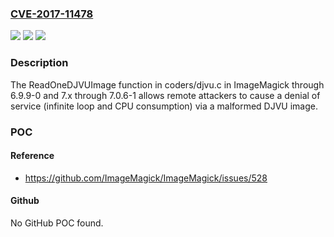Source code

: ### [CVE-2017-11478](https://cve.mitre.org/cgi-bin/cvename.cgi?name=CVE-2017-11478)
![](https://img.shields.io/static/v1?label=Product&message=n%2Fa&color=blue)
![](https://img.shields.io/static/v1?label=Version&message=n%2Fa&color=blue)
![](https://img.shields.io/static/v1?label=Vulnerability&message=n%2Fa&color=brighgreen)

### Description

The ReadOneDJVUImage function in coders/djvu.c in ImageMagick through 6.9.9-0 and 7.x through 7.0.6-1 allows remote attackers to cause a denial of service (infinite loop and CPU consumption) via a malformed DJVU image.

### POC

#### Reference
- https://github.com/ImageMagick/ImageMagick/issues/528

#### Github
No GitHub POC found.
******
WHAT IS EXPECTED ->
Only one thing belongs in the reply: the exact lines of the listing above, from the one with "#### Reference" through its last line.

EXERCISE RESPONSE ->
#### Reference
- https://github.com/ImageMagick/ImageMagick/issues/528

#### Github
No GitHub POC found.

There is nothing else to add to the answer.